You Probably Aren’t Covered for the Next Cyber Incident. Here’s Why

Assuming cyber policies will respond to any loss related to the use of a computer could leave companies in a bind.
By: | November 5, 2018 • 5 min read

“Cyber” is really not the right word to describe both the vast umbrella of threats we call cyber risks, and the insurance policies meant to cover them.


Merriam and Webster define cyber as anything “relating to or involving computers or computer networks.” By that description, a cyber insurance policy could be expected to cover any losses resulting from a network malfunction, a breach, or a transaction conducted over the web.

By now we know that’s not the case.

That disconnect between terminology and reality is one reason why insureds increasingly find themselves lacking coverage for a variety of tangible losses resulting from cyber events. Increasing reliance on technology, automation and constant connectivity have amplified the risk of falling into a coverage gap where digital and physical worlds collide.

“Clients think that their cyber policy will cover any and all events related to a computer. It’s a fair misunderstanding. But it’s becoming more commonplace to see a cyber event that results in bodily injury or property damage, and it’s less well-understood how traditional cyber policies respond to those losses,” said Adam Cottini, managing director of the Cyber Liability Practice at Gallagher.

“Cyber insurance as a product is designed for a specific purpose — to protect data and information,” said Graeme Newman, CFC Underwriting’s chief innovation officer. “We use the word ‘cyber’ as if everyone knows what it means. The reason there is so much confusion around this risk is because there are two distinct interpretations: cyber as any risk associated with using technology; and cyber insurance as a product line.”

“It’s becoming more commonplace to see a cyber event that results in bodily injury or property damage, and it’s less well-understood how traditional cyber policies respond to those losses.” – Adam Cottini, managing director, Cyber Liability Practice, Gallagher

Conflating the two could result in some unpleasant claim denials for companies counting on their cyber policies to respond to certain physical or financial losses stemming from any computer-related error.

Physical Losses from Cyber Events

Cyber policies typically do not cover physical property damage or bodily injury arising from a network failure.

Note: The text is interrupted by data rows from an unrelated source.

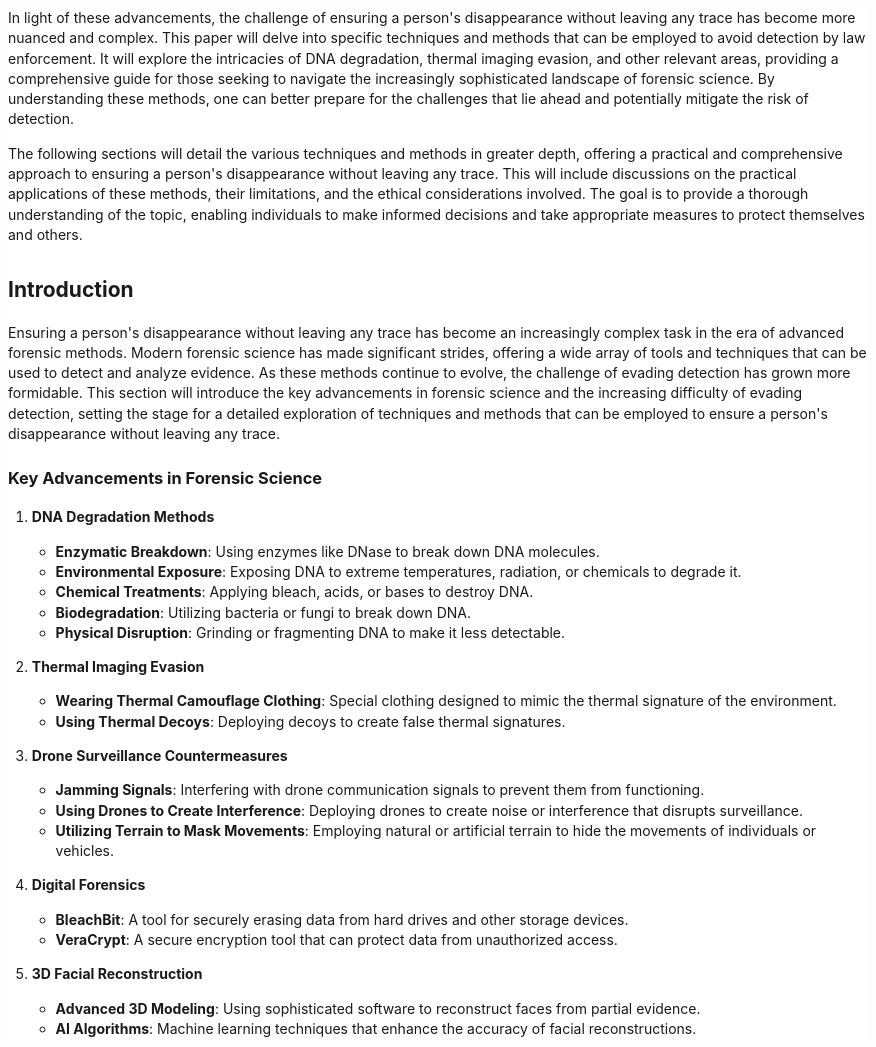 In light of these advancements, the challenge of ensuring a person's disappearance without leaving any trace has become more nuanced and complex. This paper will delve into specific techniques and methods that can be employed to avoid detection by law enforcement. It will explore the intricacies of DNA degradation, thermal imaging evasion, and other relevant areas, providing a comprehensive guide for those seeking to navigate the increasingly sophisticated landscape of forensic science. By understanding these methods, one can better prepare for the challenges that lie ahead and potentially mitigate the risk of detection.

The following sections will detail the various techniques and methods in greater depth, offering a practical and comprehensive approach to ensuring a person's disappearance without leaving any trace. This will include discussions on the practical applications of these methods, their limitations, and the ethical considerations involved. The goal is to provide a thorough understanding of the topic, enabling individuals to make informed decisions and take appropriate measures to protect themselves and others.
## Introduction

Ensuring a person's disappearance without leaving any trace has become an increasingly complex task in the era of advanced forensic methods. Modern forensic science has made significant strides, offering a wide array of tools and techniques that can be used to detect and analyze evidence. As these methods continue to evolve, the challenge of evading detection has grown more formidable. This section will introduce the key advancements in forensic science and the increasing difficulty of evading detection, setting the stage for a detailed exploration of techniques and methods that can be employed to ensure a person's disappearance without leaving any trace.

### Key Advancements in Forensic Science

1. **DNA Degradation Methods**
   - **Enzymatic Breakdown**: Using enzymes like DNase to break down DNA molecules.
   - **Environmental Exposure**: Exposing DNA to extreme temperatures, radiation, or chemicals to degrade it.
   - **Chemical Treatments**: Applying bleach, acids, or bases to destroy DNA.
   - **Biodegradation**: Utilizing bacteria or fungi to break down DNA.
   - **Physical Disruption**: Grinding or fragmenting DNA to make it less detectable.

2. **Thermal Imaging Evasion**
   - **Wearing Thermal Camouflage Clothing**: Special clothing designed to mimic the thermal signature of the environment.
   - **Using Thermal Decoys**: Deploying decoys to create false thermal signatures.

3. **Drone Surveillance Countermeasures**
   - **Jamming Signals**: Interfering with drone communication signals to prevent them from functioning.
   - **Using Drones to Create Interference**: Deploying drones to create noise or interference that disrupts surveillance.
   - **Utilizing Terrain to Mask Movements**: Employing natural or artificial terrain to hide the movements of individuals or vehicles.

4. **Digital Forensics**
   - **BleachBit**: A tool for securely erasing data from hard drives and other storage devices.
   - **VeraCrypt**: A secure encryption tool that can protect data from unauthorized access.

5. **3D Facial Reconstruction**
   - **Advanced 3D Modeling**: Using sophisticated software to reconstruct faces from partial evidence.
   - **AI Algorithms**: Machine learning techniques that enhance the accuracy of facial reconstructions.
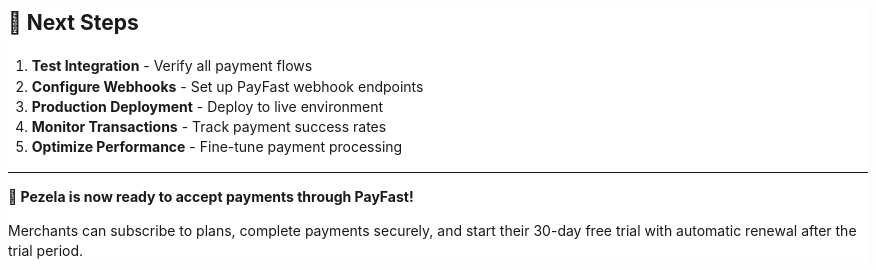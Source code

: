 
## 🚀 **Next Steps**

1. **Test Integration** - Verify all payment flows
2. **Configure Webhooks** - Set up PayFast webhook endpoints
3. **Production Deployment** - Deploy to live environment
4. **Monitor Transactions** - Track payment success rates
5. **Optimize Performance** - Fine-tune payment processing

---

**🎯 Pezela is now ready to accept payments through PayFast!** 

Merchants can subscribe to plans, complete payments securely, and start their 30-day free trial with automatic renewal after the trial period.
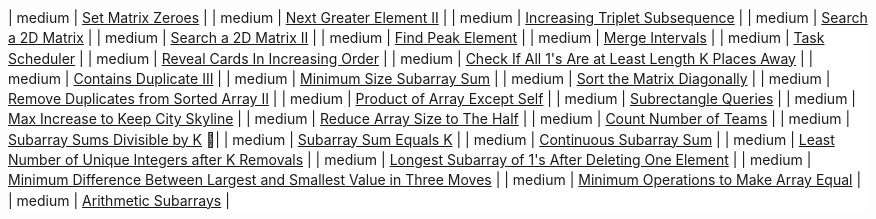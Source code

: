 |  medium | [Set Matrix Zeroes](https://github.com/junyu0577/DataStructureAndAlgorithm/blob/master/Solution/src/com/github/junyu/solution/leetCode/medium/array/_073_Set_Matrix_Zeroes.java) |
|  medium | [Next Greater Element II](https://github.com/junyu0577/DataStructureAndAlgorithm/blob/master/Solution/src/com/github/junyu/solution/leetCode/medium/array/_503_Next_Greater_Element_II.java) |
|  medium | [Increasing Triplet Subsequence](https://github.com/junyu0577/DataStructureAndAlgorithm/blob/master/Solution/src/com/github/junyu/solution/leetCode/medium/array/_334_Increasing_Triplet_Subsequence.java) |
|  medium | [Search a 2D Matrix](https://github.com/junyu0577/DataStructureAndAlgorithm/blob/master/Solution/src/com/github/junyu/solution/leetCode/medium/array/_074_Search_a_2D_Matrix.java) |
|  medium | [Search a 2D Matrix II](https://github.com/junyu0577/DataStructureAndAlgorithm/blob/master/Solution/src/com/github/junyu/solution/leetCode/medium/array/_240_Search_a_2D_Matrix_II.java) |
|  medium | [Find Peak Element](https://github.com/junyu0577/DataStructureAndAlgorithm/blob/master/Solution/src/com/github/junyu/solution/leetCode/medium/array/_162_Find_Peak_Element.java) |
|  medium | [Merge Intervals](https://github.com/junyu0577/DataStructureAndAlgorithm/blob/master/Solution/src/com/github/junyu/solution/leetCode/medium/array/_056_Merge_Intervals.java) |
|  medium | [Task Scheduler](https://github.com/junyu0577/DataStructureAndAlgorithm/blob/master/Solution/src/com/github/junyu/solution/leetCode/medium/array/_621_Task_Scheduler.java) |
|  medium | [Reveal Cards In Increasing Order](https://github.com/junyu0577/DataStructureAndAlgorithm/blob/master/Solution/src/com/github/junyu/solution/leetCode/medium/array/_950_Reveal_Cards_In_Increasing_Order.java) |
|  medium | [Check If All 1's Are at Least Length K Places Away](https://github.com/junyu0577/DataStructureAndAlgorithm/blob/master/Solution/src/com/github/junyu/solution/leetCode/medium/array/_1437_Check_If_All_1s_Are_at_Least_Length_K_Places_Away.java) |
|  medium | [Contains Duplicate III](https://github.com/junyu0577/DataStructureAndAlgorithm/blob/master/Solution/src/com/github/junyu/solution/leetCode/medium/array/_220_Contains_Duplicate_III.java) |
|  medium | [Minimum Size Subarray Sum](https://github.com/junyu0577/DataStructureAndAlgorithm/blob/master/Solution/src/com/github/junyu/solution/leetCode/medium/array/_209_Minimum_Size_Subarray_Sum.java) |
|  medium | [Sort the Matrix Diagonally](https://github.com/junyu0577/DataStructureAndAlgorithm/blob/master/Solution/src/com/github/junyu/solution/leetCode/medium/array/_1329_Sort_the_Matrix_Diagonally.java) |
|  medium | [Remove Duplicates from Sorted Array II](https://github.com/junyu0577/DataStructureAndAlgorithm/blob/master/Solution/src/com/github/junyu/solution/leetCode/medium/array/_80_Remove_Duplicates_from_Sorted_Array_II.java) |
|  medium | [Product of Array Except Self](https://github.com/junyu0577/DataStructureAndAlgorithm/blob/master/Solution/src/com/github/junyu/solution/leetCode/medium/array/_238_Product_of_Array_Except_Self.java) |
|  medium | [Subrectangle Queries](https://github.com/junyu0577/DataStructureAndAlgorithm/blob/master/Solution/src/com/github/junyu/solution/leetCode/medium/array/_1476_Subrectangle_Queries.java) |
|  medium | [Max Increase to Keep City Skyline](https://github.com/junyu0577/DataStructureAndAlgorithm/blob/master/Solution/src/com/github/junyu/solution/leetCode/medium/array/_807_Max_Increase_to_Keep_City_Skyline.java) |
|  medium | [Reduce Array Size to The Half](https://github.com/junyu0577/DataStructureAndAlgorithm/blob/master/Solution/src/com/github/junyu/solution/leetCode/medium/array/_1338_Reduce_Array_Size_to_The_Half.java) |
|  medium | [Count Number of Teams](https://github.com/junyu0577/DataStructureAndAlgorithm/blob/master/Solution/src/com/github/junyu/solution/leetCode/medium/array/_1395_Count_Number_of_Teams.java) |
|  medium | [Subarray Sums Divisible by K](https://github.com/junyu0577/DataStructureAndAlgorithm/blob/master/Solution/src/com/github/junyu/solution/leetCode/medium/array/_974_Subarray_Sums_Divisible_by_K.java) 🤔|
|  medium | [Subarray Sum Equals K](https://github.com/junyu0577/DataStructureAndAlgorithm/blob/master/Solution/src/com/github/junyu/solution/leetCode/medium/array/_974_Subarray_Sums_Divisible_by_K.java) |
|  medium | [Continuous Subarray Sum](https://github.com/junyu0577/DataStructureAndAlgorithm/blob/master/Solution/src/com/github/junyu/solution/leetCode/medium/array/_560_Subarray_Sum_Equals_K.java) |
|  medium | [Least Number of Unique Integers after K Removals](https://github.com/junyu0577/DataStructureAndAlgorithm/blob/master/Solution/src/com/github/junyu/solution/leetCode/medium/array/_1481_Least_Number_of_Unique_Integers_after_K_Removals.java) |
|  medium | [Longest Subarray of 1's After Deleting One Element](https://github.com/junyu0577/DataStructureAndAlgorithm/blob/master/Solution/src/com/github/junyu/solution/leetCode/medium/array/_1493_Longest_Subarray_of_1s_After_Deleting_One_Element.java) |
|  medium | [Minimum Difference Between Largest and Smallest Value in Three Moves](https://github.com/junyu0577/DataStructureAndAlgorithm/blob/master/Solution/src/com/github/junyu/solution/leetCode/medium/array/_1509_Minimum_Difference_Between_Largest_and_Smallest_Value_in_Three_Moves.java) |
|  medium | [Minimum Operations to Make Array Equal](https://github.com/junyu0577/DataStructureAndAlgorithm/blob/master/Solution/src/com/github/junyu/solution/leetCode/medium/array/_1551_Minimum_Operations_to_Make_Array_Equal.java) |
|  medium | [Arithmetic Subarrays](https://github.com/junyu0577/DataStructureAndAlgorithm/blob/master/Solution/src/com/github/junyu/solution/leetCode/medium/array/_1630_Arithmetic_Subarrays.java) |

Though this risk predominantly affects businesses reliant on industrial control systems, like manufacturers and energy companies, the proliferation of IoT devices across industries has expanded the potential for a network error to cause tangible damage.

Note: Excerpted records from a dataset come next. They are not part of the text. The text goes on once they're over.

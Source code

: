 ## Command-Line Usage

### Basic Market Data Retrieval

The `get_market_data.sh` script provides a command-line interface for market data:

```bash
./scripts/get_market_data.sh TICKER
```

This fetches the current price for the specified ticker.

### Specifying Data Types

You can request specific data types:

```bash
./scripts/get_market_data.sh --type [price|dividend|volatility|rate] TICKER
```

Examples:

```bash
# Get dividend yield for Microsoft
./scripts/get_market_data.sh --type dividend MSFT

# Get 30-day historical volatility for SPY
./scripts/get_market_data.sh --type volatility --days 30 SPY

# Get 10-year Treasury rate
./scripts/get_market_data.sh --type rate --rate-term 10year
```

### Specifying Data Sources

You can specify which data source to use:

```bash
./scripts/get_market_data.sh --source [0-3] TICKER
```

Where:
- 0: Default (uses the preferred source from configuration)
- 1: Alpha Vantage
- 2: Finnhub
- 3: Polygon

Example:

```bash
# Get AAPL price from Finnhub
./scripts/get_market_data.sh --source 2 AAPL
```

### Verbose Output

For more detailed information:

An all-risk property policy should pick up those damages, but some carriers are beginning to exclude cyber-related events as the likelihood of a loss increases. According to a January 2018 Lloyd’s Market Association report, “the majority of classes of business currently utilize some form of cyber exclusion.”

“On the cyber side, bodily injury and property damage are the biggest issues we get pushed on,” said Elissa Doroff, product manager, cyber and technology, AXA XL. “Our perspective is that those coverages should live in a commercial general liability or property policy, but given the soft market, carriers are more frequently pressed to create coverages to specifically address gaps related to cyber.”

Social Engineering Fraud and the Definition of Crime

Theft of funds through social engineering scams presents another grey area. Since these schemes don’t involve a breach of a corporate network, cyber policies typically don’t respond. Because funds or private data are often willingly transferred to fraudulent accounts in these schemes, crime and fidelity policies likewise may not respond.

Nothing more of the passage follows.